Синий треугольник (сборник) - Крапивин Владислав Петрович 46 стр.


— Это на "Розалине". То есть на барже. Мы там вместе были.

— Что за баржа?

Сивка сказал опять солидно, с этакой интеллигентной ноткой:

— Хорошо, я расскажу. Но это длинная история, если про все по порядку. Давайте после ужина.

И я, подыгрывая этому оттаявшему от страха и бесприютности малышу, согласился:

— Хорошо, после ужина…

Отец Венедикт отвел мне место в каморке со старым и продавленным, но уютным диваном. Я и Сивка уселись рядышком на этом скрипучем сооружении. Горела небольшая лампочка, в щель между шторками светила яркая луна — она была разорвана на куски ветками кладбищенских берез.

В общем, была та самая обстановка для рассказа о грустных и страшных событиях.

А они такими и были, события Петькиной жизни, когда он оказался в Старотополе.

Сивка рассказывал долго. Но я потом не помнил ни слов его, ни голоса. Произошел какой-то сдвиг сознания. Возможно, потому, что мы с Петькой — несмотря на разные группы крови — все-таки во многом едины. Можно сказать, один человек.

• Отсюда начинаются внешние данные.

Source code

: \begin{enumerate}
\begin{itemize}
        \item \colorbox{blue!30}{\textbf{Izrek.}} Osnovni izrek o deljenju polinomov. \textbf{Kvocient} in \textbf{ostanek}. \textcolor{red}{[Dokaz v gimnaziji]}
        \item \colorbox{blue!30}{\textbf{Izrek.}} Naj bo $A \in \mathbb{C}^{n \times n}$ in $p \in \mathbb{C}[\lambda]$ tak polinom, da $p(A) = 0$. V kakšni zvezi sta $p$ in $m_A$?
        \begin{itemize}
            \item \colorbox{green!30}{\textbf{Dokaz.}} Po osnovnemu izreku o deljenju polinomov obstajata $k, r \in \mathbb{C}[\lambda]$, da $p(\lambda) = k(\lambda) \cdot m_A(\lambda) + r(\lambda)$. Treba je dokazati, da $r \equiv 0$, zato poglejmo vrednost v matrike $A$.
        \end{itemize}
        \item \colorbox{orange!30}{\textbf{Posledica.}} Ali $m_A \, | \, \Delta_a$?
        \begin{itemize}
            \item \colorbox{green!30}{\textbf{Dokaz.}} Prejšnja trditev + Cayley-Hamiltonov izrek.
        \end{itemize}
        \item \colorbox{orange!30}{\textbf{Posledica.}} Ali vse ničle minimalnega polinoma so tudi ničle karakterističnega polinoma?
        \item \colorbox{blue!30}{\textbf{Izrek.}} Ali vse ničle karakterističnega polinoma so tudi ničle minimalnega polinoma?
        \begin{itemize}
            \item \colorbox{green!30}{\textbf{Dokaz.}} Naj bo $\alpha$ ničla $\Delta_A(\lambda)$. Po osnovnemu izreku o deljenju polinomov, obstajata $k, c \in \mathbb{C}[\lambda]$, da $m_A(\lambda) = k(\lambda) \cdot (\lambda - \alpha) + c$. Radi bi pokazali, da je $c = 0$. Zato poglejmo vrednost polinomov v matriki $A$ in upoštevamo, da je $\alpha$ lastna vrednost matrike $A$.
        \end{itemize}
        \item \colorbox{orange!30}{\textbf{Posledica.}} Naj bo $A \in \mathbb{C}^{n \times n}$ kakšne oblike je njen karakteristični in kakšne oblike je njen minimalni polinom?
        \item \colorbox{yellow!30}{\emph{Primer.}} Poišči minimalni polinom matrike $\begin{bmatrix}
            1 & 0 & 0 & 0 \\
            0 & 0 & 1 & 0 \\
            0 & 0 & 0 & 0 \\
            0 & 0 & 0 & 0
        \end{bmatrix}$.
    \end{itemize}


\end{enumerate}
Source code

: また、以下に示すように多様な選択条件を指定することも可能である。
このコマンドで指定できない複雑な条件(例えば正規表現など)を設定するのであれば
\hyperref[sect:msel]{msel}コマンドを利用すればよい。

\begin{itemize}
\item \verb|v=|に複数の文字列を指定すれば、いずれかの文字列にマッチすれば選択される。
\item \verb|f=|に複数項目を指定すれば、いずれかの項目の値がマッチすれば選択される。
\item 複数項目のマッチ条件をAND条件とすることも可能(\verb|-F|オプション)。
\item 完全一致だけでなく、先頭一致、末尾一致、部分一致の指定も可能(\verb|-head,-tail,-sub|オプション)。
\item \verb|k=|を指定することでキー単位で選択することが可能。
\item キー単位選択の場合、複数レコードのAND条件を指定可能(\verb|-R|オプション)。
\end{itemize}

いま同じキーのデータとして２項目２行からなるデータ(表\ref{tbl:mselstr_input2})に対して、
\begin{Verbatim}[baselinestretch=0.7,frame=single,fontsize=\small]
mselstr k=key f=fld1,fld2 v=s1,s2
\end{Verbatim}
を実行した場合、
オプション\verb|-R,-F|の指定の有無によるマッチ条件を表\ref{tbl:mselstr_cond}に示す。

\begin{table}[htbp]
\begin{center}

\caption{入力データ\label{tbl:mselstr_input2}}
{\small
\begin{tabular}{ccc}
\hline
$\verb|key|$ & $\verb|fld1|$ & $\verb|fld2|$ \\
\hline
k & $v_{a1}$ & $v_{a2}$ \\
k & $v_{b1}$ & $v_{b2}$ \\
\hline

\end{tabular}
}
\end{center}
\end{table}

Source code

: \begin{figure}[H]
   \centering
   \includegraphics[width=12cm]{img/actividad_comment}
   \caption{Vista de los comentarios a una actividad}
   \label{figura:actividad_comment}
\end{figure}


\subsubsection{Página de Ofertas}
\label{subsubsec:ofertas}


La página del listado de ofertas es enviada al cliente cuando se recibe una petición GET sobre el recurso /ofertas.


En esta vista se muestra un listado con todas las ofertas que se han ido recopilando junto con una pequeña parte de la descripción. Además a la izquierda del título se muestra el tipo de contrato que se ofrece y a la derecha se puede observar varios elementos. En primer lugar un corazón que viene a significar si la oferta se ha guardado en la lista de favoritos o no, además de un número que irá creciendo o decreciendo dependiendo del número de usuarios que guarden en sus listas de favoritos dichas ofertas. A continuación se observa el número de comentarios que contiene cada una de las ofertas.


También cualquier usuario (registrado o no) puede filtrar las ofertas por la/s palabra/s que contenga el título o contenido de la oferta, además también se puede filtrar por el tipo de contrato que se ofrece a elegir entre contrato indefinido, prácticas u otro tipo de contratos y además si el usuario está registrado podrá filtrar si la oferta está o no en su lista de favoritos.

К Сивкиному рассказу в дальнейшем добавилось и другое — то, что я узнал от Петьки позже. И то, что знал раньше. И теперь кажется, что я знаю все это — о себе. Знаю со всеми подробностями, со всеми ощущениями. С болью и страхами, с горечью и проблесками радости — все, что было в те дни…

И потому мне легче рассказывать это от имени Петьки. Словно он сам был тогда бездомным, второй раз осиротевшим Петушком. И кто знает — вдруг это так на самом деле?

2

Итак, я, Петька Викулов, двенадцати с половиной лет, оставил интернат в Византийске и купил на свои сбережения билет до Старотополя.

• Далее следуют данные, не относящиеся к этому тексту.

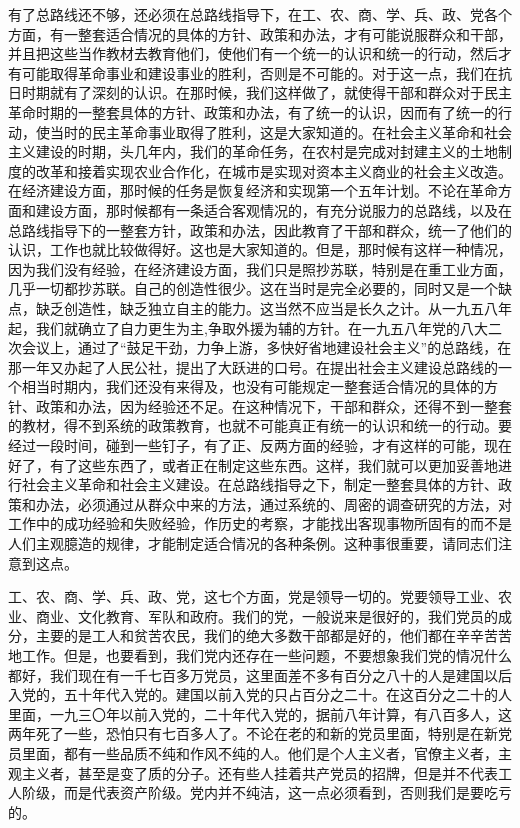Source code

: 有了总路线还不够，还必须在总路线指导下，在工、农、商、学、兵、政、党各个方面，有一整套适合情况的具体的方针、政策和办法，才有可能说服群众和干部，并且把这些当作教材去教育他们，使他们有一个统一的认识和统一的行动，然后才有可能取得革命事业和建设事业的胜利，否则是不可能的。对于这一点，我们在抗日时期就有了深刻的认识。在那时候，我们这样做了，就使得干部和群众对于民主革命时期的一整套具体的方针、政策和办法，有了统一的认识，因而有了统一的行动，使当时的民主革命事业取得了胜利，这是大家知道的。在社会主义革命和社会主义建设的时期，头几年内，我们的革命任务，在农村是完成对封建主义的土地制度的改革和接着实现农业合作化，在城市是实现对资本主义商业的社会主义改造。在经济建设方面，那时候的任务是恢复经济和实现第一个五年计划。不论在革命方面和建设方面，那时候都有一条适合客观情况的，有充分说服力的总路线，以及在总路线指导下的一整套方针，政策和办法，因此教育了干部和群众，统一了他们的认识，工作也就比较做得好。这也是大家知道的。但是，那时候有这样一种情况，因为我们没有经验，在经济建设方面，我们只是照抄苏联，特别是在重工业方面，几乎一切都抄苏联。自己的创造性很少。这在当时是完全必要的，同时又是一个缺点，缺乏创造性，缺乏独立自主的能力。这当然不应当是长久之计。从一九五八年起，我们就确立了自力更生为主,争取外援为辅的方针。在一九五八年党的八大二次会议上，通过了“鼓足干劲，力争上游，多快好省地建设社会主义”的总路线，在那一年又办起了人民公社，提出了大跃进的口号。在提出社会主义建设总路线的一个相当时期内，我们还没有来得及，也没有可能规定一整套适合情况的具体的方针、政策和办法，因为经验还不足。在这种情况下，干部和群众，还得不到一整套的教材，得不到系统的政策教育，也就不可能真正有统一的认识和统一的行动。要经过一段时间，碰到一些钉子，有了正、反两方面的经验，才有这样的可能，现在好了，有了这些东西了，或者正在制定这些东西。这样，我们就可以更加妥善地进行社会主义革命和社会主义建设。在总路线指导之下，制定一整套具体的方针、政策和办法，必须通过从群众中来的方法，通过系统的、周密的调查研究的方法，对工作中的成功经验和失败经验，作历史的考察，才能找出客现事物所固有的而不是人们主观臆造的规律，才能制定适合情况的各种条例。这种事很重要，请同志们注意到这点。

工、农、商、学、兵、政、党，这七个方面，党是领导一切的。党要领导工业、农业、商业、文化教育、军队和政府。我们的党，一般说来是很好的，我们党员的成分，主要的是工人和贫苦农民，我们的绝大多数干部都是好的，他们都在辛辛苦苦地工作。但是，也要看到，我们党内还存在一些问题，不要想象我们党的情况什么都好，我们现在有一千七百多万党员，这里面差不多有百分之八十的人是建国以后入党的，五十年代入党的。建国以前入党的只占百分之二十。在这百分之二十的人里面，一九三〇年以前入党的，二十年代入党的，据前八年计算，有八百多人，这两年死了一些，恐怕只有七百多人了。不论在老的和新的党员里面，特别是在新党员里面，都有一些品质不纯和作风不纯的人。他们是个人主义者，官僚主义者，主观主义者，甚至是变了质的分子。还有些人挂着共产党员的招牌，但是并不代表工人阶级，而是代表资产阶级。党内并不纯洁，这一点必须看到，否则我们是要吃亏的。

Вообще-то мальчишкам одним ездить через границу не полагалось. Могли и задержать. Но контроль был слабенький, а я хитро притерся к шумной группе туристов.

Больше всего я боялся за Кыса: не заметили бы его! Но он — умница: послушно сидел в сумке и даже ушей не высовывал. Поглажу его украдкой, он помурлыкает — не тревожься, мол — и дремлет опять…

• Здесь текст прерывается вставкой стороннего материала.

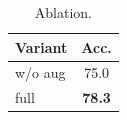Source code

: \begin{table}
\caption{Ablation.}
\begin{tabular}{lc}
\hline
Variant & Acc. \\
\hline
w/o aug & 75.0 \\
full & \textbf{78.3} \\
\hline
\end{tabular}
\end{table}
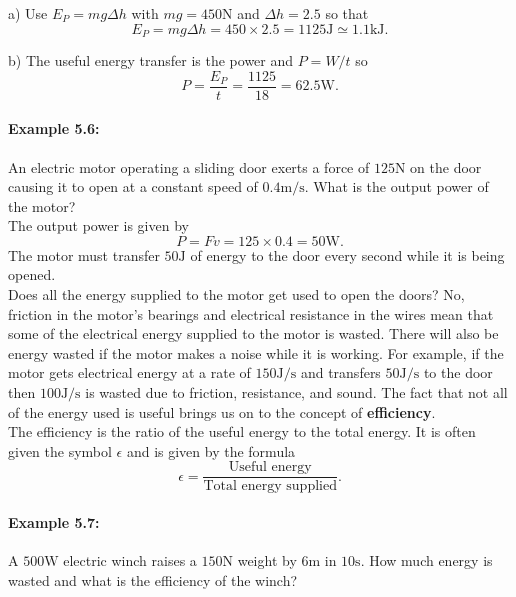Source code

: \documentclass[a4paper,12pt]{book}
\begin{document}
a) Use $E_{P}=mg\Delta h$ with $mg =450\text{N}$ and $\Delta h= 2.5$ so that
\begin{equation*}
E_{P}=mg\Delta h=450\times 2.5 =1125\text{J}\simeq 1.1\text{kJ}.
\end{equation*}

b) The useful energy transfer is the power and $P=W/t$ so 
\begin{equation*}
P=\frac{E_{P}}{t}=\frac{1125}{18}=62.5\text{W}.
\end{equation*}

\paragraph{Example 5.6:} An electric motor operating a sliding door exerts a force of $125\text{N}$ on the door causing it to open at a constant speed of $0.4 \text{m/s}$. What is the output power of the motor?\\

The output power is given by
\begin{equation*}
P=Fv=125\times 0.4 =50\text{W}.
\end{equation*}
The motor must transfer $50\text{J}$ of energy to the door every second while it is being opened.\\

Does all the energy supplied to the motor get used to open the doors? No, friction in the motor's bearings and electrical resistance in the wires mean that some of the electrical energy supplied to the motor is wasted. There will also be energy wasted if the motor makes a noise while it is working. For example, if the motor gets electrical energy at a rate of $150\text{J/s}$ and transfers $50\text{J/s}$ to the door then $100\text{J/s}$ is wasted due to friction, resistance, and sound. The fact that not all of the energy used is useful brings us on to the concept of \textbf{efficiency}.\\

The efficiency is the ratio of the useful energy to the total energy. It is often given the symbol $\epsilon$ and is given by the formula
\begin{equation*}
\epsilon =\frac{\text{Useful energy}}{\text{Total energy supplied}}.
\end{equation*}

\paragraph{Example 5.7:}  A $500\text{W}$ electric winch raises a $150\text{N}$ weight by $6\text{m}$ in $10\text{s}$. How much energy is wasted and what is the efficiency of the winch?\\
\end{document}
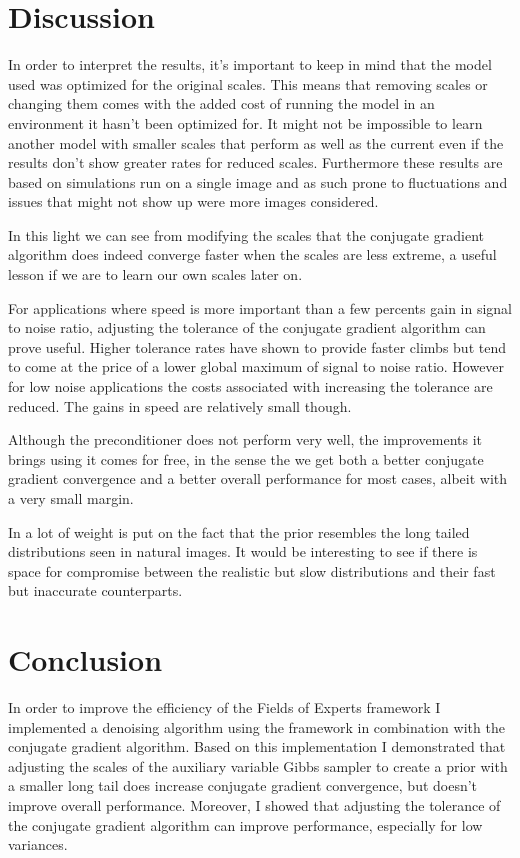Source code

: \documentclass{article}
\begin{document}
\section{Discussion}

In order to interpret the results, it's important to keep in mind that 
the model used was optimized for the original scales. This means that 
removing scales or changing them comes with the added cost of running 
the model in an environment it hasn't been optimized for. It might not 
be impossible to learn another model with smaller scales that perform as 
well as the current even if the results don't show greater rates for 
reduced scales.  Furthermore these results are based on simulations run 
on a single image and as such prone to fluctuations and issues that 
might not show up were more images considered.

In this light we can see from modifying the scales that the conjugate 
gradient algorithm does indeed converge faster when the scales are less 
extreme, a useful lesson if we are to learn our own scales later on.  

For applications where speed is more important than a few percents gain 
in signal to noise ratio, adjusting the tolerance of the conjugate 
gradient algorithm can prove useful. Higher tolerance rates have shown 
to provide faster climbs but tend to come at the price of a lower global 
maximum of signal to noise ratio. However for low noise applications the 
costs associated with increasing the tolerance are reduced. The gains in 
speed are relatively small though.

Although the preconditioner does not perform very well, the improvements 
it brings using it comes for free, in the sense the we get both a better 
conjugate gradient convergence and a better overall performance for most 
cases, albeit with a very small margin.

In \citep{uwe} a lot of weight is put on the fact that the prior 
resembles the long tailed distributions seen in natural images. It would 
be interesting to see if there is space for compromise between the 
realistic but slow distributions and their fast but inaccurate 
counterparts.


\section{Conclusion}

In order to improve the efficiency of the Fields of Experts framework I 
implemented a denoising algorithm using the framework in combination 
with the conjugate gradient algorithm. Based on this implementation I 
demonstrated that adjusting the scales of the auxiliary variable Gibbs 
sampler to create a prior with a smaller long tail does increase 
conjugate gradient convergence, but doesn't improve overall performance.  
Moreover, I showed that adjusting the tolerance of the conjugate 
gradient algorithm can improve performance, especially for low 
variances.



\end{document}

В общем, вполне благополучно я оказался в Старотополе.

…А зачем я сюда приехал?

Словами я не мог бы объяснить. Просто не было жизни от тоски. С той поры, когда я узнал, что "Игла" взорвалась и Питвик погиб — это вообще была уже не жизнь. Словно погиб я сам. Вернее, половина меня. А вторая половина мучилась постоянной болью.

Первые дни тогда я просто заходился от слез. И Юджин, и Карина не знали, что делать. А потом я успокоился. Снаружи успокоился… И стал опять жить как все. Улетел с Юджином в Антарктиду, там была крошечная школа для детей сотрудников лаборатории. Но в этом белом заполярном крае тоска и страх стали грызть меня с новой силой. И Юджин опять не знал, что со мной делать. И я видел, что мучается он и в то же время досада его берет. Кроме меня, у него хватало тяжких забот: хотя бы в модели восстановить основные схемы Конуса. Чтобы сохранить проект для будущего.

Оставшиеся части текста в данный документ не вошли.